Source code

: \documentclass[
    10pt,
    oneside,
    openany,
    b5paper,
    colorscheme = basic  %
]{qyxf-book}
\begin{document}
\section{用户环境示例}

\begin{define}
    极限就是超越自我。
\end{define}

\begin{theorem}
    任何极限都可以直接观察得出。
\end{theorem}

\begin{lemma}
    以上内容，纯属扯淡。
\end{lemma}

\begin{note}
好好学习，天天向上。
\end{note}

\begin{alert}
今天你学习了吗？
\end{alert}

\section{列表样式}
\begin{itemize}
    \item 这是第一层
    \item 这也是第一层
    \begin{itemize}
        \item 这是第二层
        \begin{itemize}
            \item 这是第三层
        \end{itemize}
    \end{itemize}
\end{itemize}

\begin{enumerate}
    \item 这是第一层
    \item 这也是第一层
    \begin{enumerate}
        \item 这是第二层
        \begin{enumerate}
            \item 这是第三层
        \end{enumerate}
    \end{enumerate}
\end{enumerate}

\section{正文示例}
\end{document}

*-*-*

Extract the data exactly as given.

Answer to this task
Source code

: \documentclass[
    10pt,
    oneside,
    openany,
    b5paper,
    colorscheme = basic  %
]{qyxf-book}
\begin{document}
\section{用户环境示例}

\begin{define}
    极限就是超越自我。
\end{define}

\begin{theorem}
    任何极限都可以直接观察得出。
\end{theorem}

\begin{lemma}
    以上内容，纯属扯淡。
\end{lemma}

\begin{note}
好好学习，天天向上。
\end{note}

\begin{alert}
今天你学习了吗？
\end{alert}

\section{列表样式}
\begin{itemize}
    \item 这是第一层
    \item 这也是第一层
    \begin{itemize}
        \item 这是第二层
        \begin{itemize}
            \item 这是第三层
        \end{itemize}
    \end{itemize}
\end{itemize}

\begin{enumerate}
    \item 这是第一层
    \item 这也是第一层
    \begin{enumerate}
        \item 这是第二层
        \begin{enumerate}
            \item 这是第三层
        \end{enumerate}
    \end{enumerate}
\end{enumerate}

\section{正文示例}
\end{document}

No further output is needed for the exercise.